Fabienne Chardon, chargée de prévention et économie circulaire, Agglomération du Puy-en-Velay

La collectivité a initié un travail sur la réutilisation de l’eau sur l’initiative de l’élu aux Finances et Sport et de celui au Développement Durable. Cette étude a été réalisée en interne et a débuté par une phase de collecte d’informations sur chaque maillon de la chaîne de valeur interne à la collectivité : réglementation, besoins de la collectivité, filières liées à l’eau sous sa responsabilité et services concernés. Ce travail a été complété par des retours d’expérience d’autres collectivités (notamment l’agglomération Cannes Pays de Lérins et sa réutilisation des eaux en sortie de STEP pour l’arrosage des espaces verts et le nettoyage des avions).  La collectivité s’est d’abord intéressée à l’eau de stockage des pompiers (sous sa compétence) mais s’est finalement tournée vers la récupération des eaux de pluie. Les eaux du toit des serres du Puy-en-Velay sont récupérées dans une cuve pour l’arrosage des espaces verts. Suite à la sécheresse de l’été 2022, la collectivité a aussi décidé d’en faire une installation de stockage pour les urgences. D’autre part, il est dorénavant acté que les 2 500m3 d’eau vidangée de la piscine La Vague au Puy-en-Velay permettront, en 2024, le remplissage de la balayeuse qui nettoie la voirie. Trois cuves d’un total de 200m3 seront remplies automatiquement sous la piscine afin que la balayeuse puisse venir y remplir ses propres réservoirs en permanence. La communauté d’agglomération a d’abord pensé aux exutoires de cette eau à réutiliser avant de dimensionner les volumes de son stockage. La récupération de l’eau de pluie est déjà pratiquée sur la toiture de cette même piscine pour les besoins des sanitaires. Ces expériences ont permis au service Développement Durable d’intégrer dans sa pratique la mise en place de systèmes de récupération d’eau dès la conception et la construction de nouveaux bâtiments, ainsi que pour les réhabilitations. La communauté d’agglomération a aujourd’hui aussi réussi à impulser la dynamique de la REUT auprès de toutes ses communes adhérentes.

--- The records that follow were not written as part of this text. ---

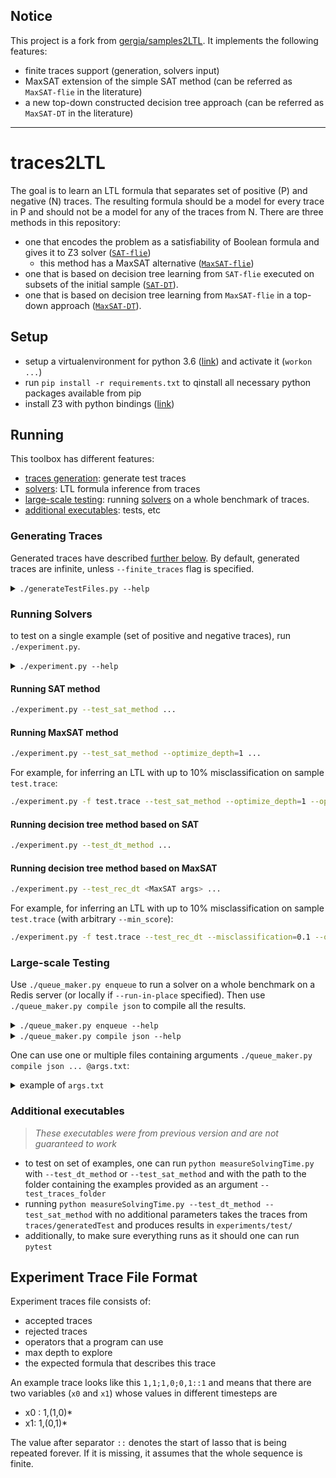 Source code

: ## Notice

This project is a fork from [gergia/samples2LTL](https://github.com/gergia/samples2LTL).
It implements the following features:
- finite traces support (generation, solvers input)
- MaxSAT extension of the simple SAT method
  (can be referred as `MaxSAT-flie` in the literature)
- a new top-down constructed decision tree approach
  (can be referred as `MaxSAT-DT` in the literature)

---

# traces2LTL

The goal is to learn an LTL formula that separates set of positive (P) and negative (N) traces. The resulting formula should be a model for every trace in P and should not be a model for any of the traces from N.
There are three methods in this repository:
- one that encodes the problem as a satisfiability of Boolean formula and gives it to Z3 solver
  ([`SAT-flie`](#running-sat-method))
  - this method has a MaxSAT alternative ([`MaxSAT-flie`](#running-maxsat-method))
- one that is based on decision tree learning from `SAT-flie` executed on subsets of the initial sample ([`SAT-DT`](#running-decision-tree-method-based-on-sat)).
- one that is based on decision tree learning from `MaxSAT-flie` in a top-down approach ([`MaxSAT-DT`](#running-decision-tree-method-based-on-maxsat)).

<!-- Webdemo is available at [flie.mpi-sws.org](https://flie.mpi-sws.org/) -->

## Setup
- setup a virtualenvironment for python 3.6 ([link](http://virtualenvwrapper.readthedocs.io/en/latest/)) and activate it (`workon ...`)
- run `pip install -r requirements.txt` to qinstall all necessary python packages available from pip
- install Z3 with python bindings ([link](https://github.com/Z3Prover/z3#python))

## Running

This toolbox has different features:
- [traces generation](#generating-traces):
  generate test traces
- [solvers](#running-solvers):
  LTL formula inference from traces
- [large-scale testing](#large-scale-testing):
  running [solvers](#running-solvers) on a whole benchmark of traces.
- [additional executables](#additional-executables): tests, etc



### Generating Traces

Generated traces have described [further below](#experiment-trace-file-format).
By default, generated traces are infinite, unless `--finite_traces` flag is specified.

<details>
<summary><code>./generateTestFiles.py --help</code></summary>
<p>

```
usage: generateTestFiles.py [-h] [--output_folder OUTPUTFOLDER]
                            [--counter_start COUNTERSTART]
                            [--pattern_files PATTERNFILE [PATTERNFILE ...]]
                            [--equal_number_accepting_rejecting]
                            [--traces_set_sizes TRACESSETSIZES [TRACESSETSIZES ...]]
                            [--trace_lengths TRACELENGTHS [TRACELENGTHS ...]]
                            [--num_files NUMFILES [NUMFILES ...]]
                            [--finite_traces]
                            [--misclassification_rate MISCLASSIFICATIONRATE]

optional arguments:
  -h, --help            show this help message and exit
  --output_folder OUTPUTFOLDER
  --counter_start COUNTERSTART
  --pattern_files PATTERNFILE [PATTERNFILE ...]
  --equal_number_accepting_rejecting
  --traces_set_sizes TRACESSETSIZES [TRACESSETSIZES ...]
  --trace_lengths TRACELENGTHS [TRACELENGTHS ...]
  --num_files NUMFILES [NUMFILES ...]
  --finite_traces
  --misclassification_rate MISCLASSIFICATIONRATE
```
</p>
</details>


### Running Solvers

to test on a single example (set of positive and negative traces), run `./experiment.py`.

<details>
<summary><code>./experiment.py --help</code></summary>
<p>

```
usage: experiment.py [-h] [-f TRACESFILENAME] [--test_sat_method]
                     [--test_dt_method] [--test_rec_dt]
                     [--misclassification R] [--start_depth I] [--max_depth I]
                     [--iteration_step I] [--optimize_depth I]
                     [--optimize {count,ratio}] [--min_score S]
                     [--max_num_formulas N] [--timeout T] [--log LVL]

optional arguments:
  -h, --help            show this help message and exit
  -f TRACESFILENAME, --traces TRACESFILENAME
  --test_sat_method
  --test_dt_method
  --test_rec_dt
  --misclassification R
                        formula should have a misclassification <= R
  --timeout T           timeout in seconds
  --log LVL             log level, usually in DEBUG, INFO, WARNING, ERROR,
                        CRITICAL

sat method arguments:
  --start_depth I       formula start at size I
  --max_depth I         search for formula of size < I
  --iteration_step I    increment formula size by I at each iteration
  --optimize_depth I    use optimizer for formula size >= I
  --optimize {count,ratio}
                        score to optimize
  --min_score S         formula should achieve a score >= S
  --max_num_formulas N
```
</p>
</details>

#### Running SAT method
```sh
./experiment.py --test_sat_method ...
```

#### Running MaxSAT method
```sh
./experiment.py --test_sat_method --optimize_depth=1 ...
```
For example, for inferring an LTL with up to 10% misclassification on sample `test.trace`:
 ```sh
./experiment.py -f test.trace --test_sat_method --optimize_depth=1 --optimize=count --min_score=0.9
```

#### Running decision tree method based on SAT
```sh
./experiment.py --test_dt_method ...
```


#### Running decision tree method based on MaxSAT
```sh
./experiment.py --test_rec_dt <MaxSAT args> ...
```
For example, for inferring an LTL with up to 10% misclassification on sample `test.trace` (with arbitrary `--min_score`):
```sh
./experiment.py -f test.trace --test_rec_dt --misclassification=0.1 --optimize_depth=1 --optimize=ratio --min_score=0.8
```

### Large-scale Testing

Use `./queue_maker.py enqueue` to run a solver on a whole benchmark on a Redis server (or locally if `--run-in-place` specified).
Then use `./queue_maker.py compile json` to compile all the results.

<details>
<summary><code>./queue_maker.py enqueue --help</code></summary>
<p>

```
usage: queue_maker.py enqueue [-h] [-f DIR] [-T T] [--shutdown-timeout T]
                              [--output-folder-format DIRNAME]
                              [--output-file-format BASENAME] [--enqueue]
                              [--dry-run] [--run-in-place]
                              (--test {SAT-DT,MaxSAT,SAT,MaxSAT-DT} | --test_sat_method | --test_maxsat_method | --test_sat_dt_method | --test_maxsat_dt_method)
                              [--misclassification R] [--start_depth I]
                              [--max_depth I] [--iteration_step I]
                              [--optimize_depth I] [--optimize {count,ratio}]
                              [--min_score S] [--log LVL]

run a batch of simulations

optional arguments:
  -h, --help            show this help message and exit
  --test {SAT-DT,MaxSAT,SAT,MaxSAT-DT}
                        shortcut for the following 4 methods
  --test_sat_method     Neider and Gavran SAT based algorithm
  --test_maxsat_method  ATVA MaxSAT based algorithm
  --test_sat_dt_method, --test_dt_method
                        Neider and Gavran Decision tree based on SAT
  --test_maxsat_dt_method, --test_rec_dt
                        ATVA Decision tree based on MaxSAT
  --misclassification R
  --log LVL             log level, usually in DEBUG, INFO, WARNING, ERROR,
                        CRITICAL

multiprocessing arguments:
  -f DIR, --traces_folder DIR
                        trace file/folder to run
  -T T, --timeout T     timeout in seconds
  --shutdown-timeout T  additionnal time given to the process to shut itself
                        down before killing it (default: 10+timeout/10
                        seconds)
  --output-folder-format DIRNAME
                        Output folder (default is where the trace is). Can
                        contain such formats: {method}, {argshash}, {ext},
                        {tracesdir}, {tracesname}, {tracesext},
                        {optimizeDepth}, {maxDepth}, {minScore}, {startDepth},
                        {optimize}, {timeout}, {step}, {misclassification}.
  --output-file-format BASENAME
                        Possible formats are {method}, {argshash}, {ext},
                        {tracesdir}, {tracesname}, {tracesext},
                        {optimizeDepth}, {maxDepth}, {minScore}, {startDepth},
                        {optimize}, {timeout}, {step}, {misclassification}.
  --enqueue             Enqueue to Redis (default).
  --dry-run             Just print commands.
  --run-in-place        Run directly, without multiprocessing.

sat/maxsat method arguments:
  --start_depth I       formula start at size I
  --max_depth I         search for formula of size < I
  --iteration_step I    increment formula size by I at each iteration
  --optimize_depth I    use optimizer for formula size >= I
  --optimize {count,ratio}
                        score to optimize
  --min_score S         formula should achieve a score > S

note: certain argument can take multiple value at the same time. Certain
parameters can even accept ranges of values (start:stop[:step]). For example,
you can specify: --min_score .5:.7:.025 --min_score .7,.8,.95 If multiple
parameters are multivalued, the cartesian product is made.
```
</p>
</details>

<details>
<summary><code>./queue_maker.py compile json --help</code></summary>
<p>

```
usage: queue_maker.py compile json [-h] [-f DIR] [--extension EXT] [-o FILE]
                                   [--header] [--no-header] [--filter EXPR]
                                   [--replace-traces SRC:DST]
                                   [COL:EXPR [COL:EXPR ...]]

Compile simulation results from json to csv. It's recommended to use a config
file for arguments, that can be called with @args.txt (one argument per line).

optional arguments:
  -h, --help            show this help message and exit
  -f DIR, --traces_folder DIR
                        folder where the traces results to compile are.
  --extension EXT       trace extension (default: .out.json)
  -o FILE, --output_file FILE
                        file to store the compiled results

output csv arguments:
  --header
  --no-header
  --filter EXPR         keep only traces where EXPR evaluates to True
  --replace-traces SRC:DST
                        replace traces from SRC subdirectories by the ones in
                        DST (applies after --filter)
  COL:EXPR              Columns of the output csv file"

EXPR must be a python expression. Run parameters can be accessed by:
algo.args.minScore, run.sucess, result.nSub etc. The variables sample and
formula are also available.
```
</p>
</details>

One can use one or multiple files containing arguments `./queue_maker.py compile json ... @args.txt`:
<details>
<summary>example of <code>args.txt</code></summary>
<p>

```
--traces_folder=all_traces/
--filter=           "/perfect/" in traces.filename
--filter=           algo.name == "MaxSAT"
--filter=           algo.args.minScore == 0.9
--filter=           run.success
--replace=few_traces/perfect:few_traces/misclass-5
--replace=few_traces/misclass-5:few_traces/perfect
tracesfile:         traces.filename
LTL_pattern_class:  traces.filename.split('/')[3]
LTL_pattern:        sample.possibleSolution
benchmark:          traces.filename.split('/')[2]
benchmark_noise:    {'perfect': 0, 'misclass-5': 0.05}[traces.filename.split('/')[2]]
sample_size:        len(sample)
sample_pos_size:    len(sample.positive)
sample_neg_size:    len(sample.negative)
algo:               algo.name
algo_score:         algo.args.optimize
algo_min_score:     algo.args.minScore
algo_misclass:      algo.args.misclassification
runtime:            run.time if run else algo.args.timeout
success:            int(bool(run.success))
LTL_size:           formula      and formula.getNumberOfSubformulas()
LTL_depth:          formula      and formula.getDepth()
DT_size:            decisionTree and decisionTree.getSize()
DT_depth:           decisionTree and decisionTree.getDepth()
```
</p>
</details>

### Additional executables

> _These executables were from previous version and are not guaranteed to work_

- to test on set of examples, one can run `python measureSolvingTime.py` with `--test_dt_method` or `--test_sat_method` and with the path to the folder containing the examples provided as an argument `--test_traces_folder`
- running `python measureSolvingTime.py --test_dt_method --test_sat_method` with no additional parameters takes the traces from `traces/generatedTest` and produces results in `experiments/test/`
- additionally, to make sure everything runs as it should one can run `pytest`




## Experiment Trace File Format
Experiment traces file consists of:
  - accepted traces
  - rejected traces
  - operators that a program can use
  - max depth to explore
  - the expected formula that describes this trace

An example trace looks like this
`1,1;1,0;0,1::1` and means that there are two variables (`x0` and `x1`) whose values in different timesteps are
 - x0 : 1,(1,0)*  
 - x1: 1,(0,1)*

 The value after separator `::` denotes the start of lasso that is being repeated forever. If it is missing, it assumes that the whole sequence is finite.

Biovallée (Drôme) : un projet de REUT à l’étude

Yannick Régnier, directeur de l’association Biovallée, responsable du projet de réutilisation des eaux usées traitées

Le projet a démarré en 2020. La première phase de ces études a conduit au choix de trois stations d'épuration (à Allex, Crest et Luc- en-Diois), dans le cadre d’une analyse multicritères, pour mener des projets expérimentaux. La deuxième phase d’étude a débuté en janvier 2023. Elle consiste à valider les scénarios techniques sur les 3 sites retenus, en concertation avec l’ensemble des acteurs. Le potentiel cumulé d’usage des eaux traitées représente jusqu’à 750 000 m3. La fin de cette étude est prévue à l’automne 2023. Jusqu’à récemment, l’eau avait un coût modéré. Avec l’explosion des prix de l’énergie, les charges ont largement augmenté pour les irrigants (en lien avec le pompage) et se sont répercutées sur le prix de l’eau. Les projets de REUT, amenant un avantage financier par la réutilisation, demandent cependant des investissements complémentaires en infrastructures. Le premier financeur de ce projet est l’Etat via le programme Territoires d’Innovation de France 2030. Quelques collectivités complètent ce financement public et des financeurs privés se sont impliqués. La Chambre d'Agriculture et le Syndicat d’irrigation drômois apportent un appui technique. Les enjeux principaux de cette expérimentation sont organisationnels, car de nombreux acteurs sont parties prenantes, ainsi que réglementaires et normatifs. En outre, à l’échelle du bassin versant de la Drôme, l'enjeu environnemental est important avec le besoin de maintenir un débit minimal de la rivière en été. Les acteurs de la vallée de la Drôme sont historiquement engagés dans des politiques et actions en faveur de l’agroécologie et de l’environnement. Le Syndicat de la rivière Drôme conduit actuellement une étude prospective pour l’adaptation du territoire au changement climatique. Elle servira de vision cadre en vue du renouvellement du schéma d’aménagement et de gestion de l’eau.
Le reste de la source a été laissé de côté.